Model

Hidden Disparate Impact

It is against commonly held intuitions that a group can be both over-represented in a profession, school, or program, and discriminated against. The simplest way to test for discrimination is to look at the general population, find the percent that a group represents, then expect them to represent exactly that percentage in any endeavour, absent discrimination.

Harvard, for example, is 17.1% Asian-American (foreign students are broken out separately in the statistics I found, so we’re only talking about American citizens or permanent residents in this post). America as a whole is 4.8% Asian-American. Therefore, many people will conclude that there is no discrimination happening against Asian-Americans at Harvard.

This is what would happen under many disparate impact analyses of discrimination, where the first step to showing discrimination is showing one group being accepted (for housing, employment, education, etc.) at a lower rate than another.

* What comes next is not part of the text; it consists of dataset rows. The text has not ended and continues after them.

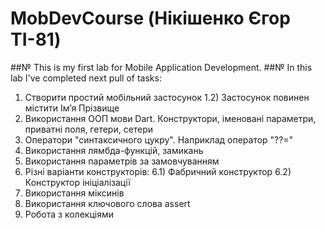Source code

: # MobDevCourse (Нікішенко Єгор ТІ-81)

##№ This is my first lab for Mobile Application Development.
##№ In this lab I've completed next pull of tasks:

 1) Створити простий мобільний застосунок
    1.2) Застосунок повинен містити Ім’я Прізвище
 2) Використання ООП мови Dart. Конструктори, іменовані параметри, приватні поля, гетери, сетери
 3) Оператори "синтаксичного цукру". Наприклад оператор "??="
 4) Використання лямбда-функцій, замикань
 5) Використання параметрів за замовчуванням
 6) Різні варіанти конструкторів:
   6.1) Фабричний конструктор 
   6.2) Конструктор ініціалізації
 7) Використання міксинів
 8) Використання ключового слова assert
 9) Робота з колекціями
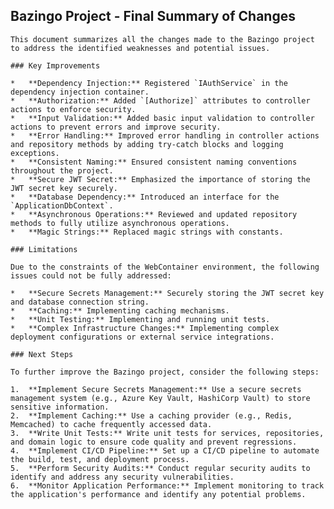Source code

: ## Bazingo Project - Final Summary of Changes

    This document summarizes all the changes made to the Bazingo project to address the identified weaknesses and potential issues.

    ### Key Improvements

    *   **Dependency Injection:** Registered `IAuthService` in the dependency injection container.
    *   **Authorization:** Added `[Authorize]` attributes to controller actions to enforce security.
    *   **Input Validation:** Added basic input validation to controller actions to prevent errors and improve security.
    *   **Error Handling:** Improved error handling in controller actions and repository methods by adding try-catch blocks and logging exceptions.
    *   **Consistent Naming:** Ensured consistent naming conventions throughout the project.
    *   **Secure JWT Secret:** Emphasized the importance of storing the JWT secret key securely.
    *   **Database Dependency:** Introduced an interface for the `ApplicationDbContext`.
    *   **Asynchronous Operations:** Reviewed and updated repository methods to fully utilize asynchronous operations.
    *   **Magic Strings:** Replaced magic strings with constants.

    ### Limitations

    Due to the constraints of the WebContainer environment, the following issues could not be fully addressed:

    *   **Secure Secrets Management:** Securely storing the JWT secret key and database connection string.
    *   **Caching:** Implementing caching mechanisms.
    *   **Unit Testing:** Implementing and running unit tests.
    *   **Complex Infrastructure Changes:** Implementing complex deployment configurations or external service integrations.

    ### Next Steps

    To further improve the Bazingo project, consider the following steps:

    1.  **Implement Secure Secrets Management:** Use a secure secrets management system (e.g., Azure Key Vault, HashiCorp Vault) to store sensitive information.
    2.  **Implement Caching:** Use a caching provider (e.g., Redis, Memcached) to cache frequently accessed data.
    3.  **Write Unit Tests:** Write unit tests for services, repositories, and domain logic to ensure code quality and prevent regressions.
    4.  **Implement CI/CD Pipeline:** Set up a CI/CD pipeline to automate the build, test, and deployment process.
    5.  **Perform Security Audits:** Conduct regular security audits to identify and address any security vulnerabilities.
    6.  **Monitor Application Performance:** Implement monitoring to track the application's performance and identify any potential problems.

I think this naïve view is deeply flawed. First, we have clear evidence that Harvard is discriminating against Asian-Americans. When Harvard assigned personality scores to applicants, Asian-Americans were given the lowest scores of any ethnic group. When actual people met with Asian-American applicants, their personality scores were the same as everyone else’s; Harvard had assigned many of the low ratings without ever meeting the students, in what many suspect is an attempt to keep Asian-Americans below 20% of the student body.

Personality ratings in college admissions have a long and ugly history. They were invented to enforce quotas on Jews in the 1920s. These discriminatory quotas had a chilling effect on Jewish students; Dr. Jonas Salk, the inventor of the polio vaccine, chose the schools he attended primarily because they were among the few which didn’t discriminate against Jews. Imagine how prevalent and all-encompassing the quotas had to be for him to be affected.

If these discriminatory personality scores were dropped (or Harvard stopped fabricating bad results for Asian-Americans), Asian-American admissions at Harvard would rise.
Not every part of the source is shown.